From the records below, transcribe exactly the lines that begin at the line with "4. skupinu příkazů pero a zvuky" and end at the line with "Zaměřujeme se především", both included.

--- START ---

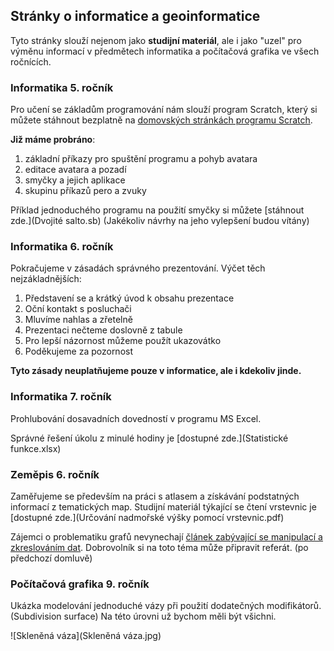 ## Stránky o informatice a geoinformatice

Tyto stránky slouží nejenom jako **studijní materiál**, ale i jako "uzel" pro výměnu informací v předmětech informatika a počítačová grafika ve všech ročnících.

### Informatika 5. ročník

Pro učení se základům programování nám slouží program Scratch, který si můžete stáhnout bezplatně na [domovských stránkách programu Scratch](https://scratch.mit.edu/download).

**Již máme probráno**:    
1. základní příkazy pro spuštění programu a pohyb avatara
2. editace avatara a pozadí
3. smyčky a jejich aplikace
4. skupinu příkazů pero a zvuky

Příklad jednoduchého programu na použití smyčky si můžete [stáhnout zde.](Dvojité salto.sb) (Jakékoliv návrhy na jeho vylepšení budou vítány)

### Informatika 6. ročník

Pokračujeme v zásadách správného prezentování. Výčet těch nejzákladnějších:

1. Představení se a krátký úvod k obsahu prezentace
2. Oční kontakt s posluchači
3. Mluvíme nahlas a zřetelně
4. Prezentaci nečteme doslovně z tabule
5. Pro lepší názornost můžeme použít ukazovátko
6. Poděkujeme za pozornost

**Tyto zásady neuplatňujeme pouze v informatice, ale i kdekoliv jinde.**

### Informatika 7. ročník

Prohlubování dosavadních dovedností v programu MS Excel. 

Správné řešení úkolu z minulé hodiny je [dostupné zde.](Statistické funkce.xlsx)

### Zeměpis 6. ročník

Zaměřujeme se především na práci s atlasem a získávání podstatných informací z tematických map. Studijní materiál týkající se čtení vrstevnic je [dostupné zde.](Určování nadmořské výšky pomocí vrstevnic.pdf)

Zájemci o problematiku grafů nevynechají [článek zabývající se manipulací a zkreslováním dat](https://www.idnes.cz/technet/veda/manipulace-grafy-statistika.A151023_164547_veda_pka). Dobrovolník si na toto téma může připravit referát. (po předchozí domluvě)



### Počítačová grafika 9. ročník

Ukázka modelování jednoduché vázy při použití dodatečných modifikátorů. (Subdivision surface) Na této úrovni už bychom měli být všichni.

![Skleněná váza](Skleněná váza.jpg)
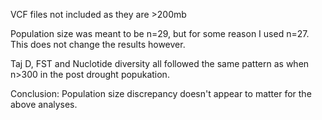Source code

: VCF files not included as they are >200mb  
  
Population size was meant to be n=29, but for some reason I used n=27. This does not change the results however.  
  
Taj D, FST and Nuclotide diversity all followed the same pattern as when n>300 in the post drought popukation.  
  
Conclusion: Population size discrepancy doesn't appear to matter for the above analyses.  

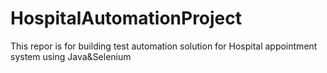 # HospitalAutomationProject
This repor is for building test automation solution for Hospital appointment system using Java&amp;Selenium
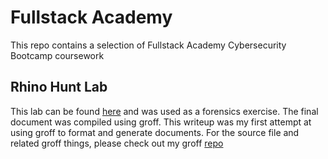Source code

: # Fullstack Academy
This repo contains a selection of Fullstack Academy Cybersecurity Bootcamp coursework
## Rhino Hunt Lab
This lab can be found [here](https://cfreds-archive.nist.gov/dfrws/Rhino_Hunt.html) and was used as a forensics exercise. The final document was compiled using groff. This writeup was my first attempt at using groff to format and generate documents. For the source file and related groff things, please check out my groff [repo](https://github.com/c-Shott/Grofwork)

--- END ---

**Expected answer**
4. skupinu příkazů pero a zvuky

Příklad jednoduchého programu na použití smyčky si můžete [stáhnout zde.](Dvojité salto.sb) (Jakékoliv návrhy na jeho vylepšení budou vítány)

### Informatika 6. ročník

Pokračujeme v zásadách správného prezentování. Výčet těch nejzákladnějších:

1. Představení se a krátký úvod k obsahu prezentace
2. Oční kontakt s posluchači
3. Mluvíme nahlas a zřetelně
4. Prezentaci nečteme doslovně z tabule
5. Pro lepší názornost můžeme použít ukazovátko
6. Poděkujeme za pozornost

**Tyto zásady neuplatňujeme pouze v informatice, ale i kdekoliv jinde.**

### Informatika 7. ročník

Prohlubování dosavadních dovedností v programu MS Excel. 

Správné řešení úkolu z minulé hodiny je [dostupné zde.](Statistické funkce.xlsx)

### Zeměpis 6. ročník

Zaměřujeme se především na práci s atlasem a získávání podstatných informací z tematických map. Studijní materiál týkající se čtení vrstevnic je [dostupné zde.](Určování nadmořské výšky pomocí vrstevnic.pdf)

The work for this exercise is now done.